Problem –
Though the entries contain pictures, the copy you make should hold only the rest, exactly as written.

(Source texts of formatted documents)
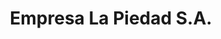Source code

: ---
title: "Empresa La Piedad S.A."
url: /san-salvador-de-jujuy/empresa-la-piedad-s-a/
shop: directores de funerarias
---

Expected output –
Source code

: ---
title: "Empresa La Piedad S.A."
url: /san-salvador-de-jujuy/empresa-la-piedad-s-a/
shop: directores de funerarias
---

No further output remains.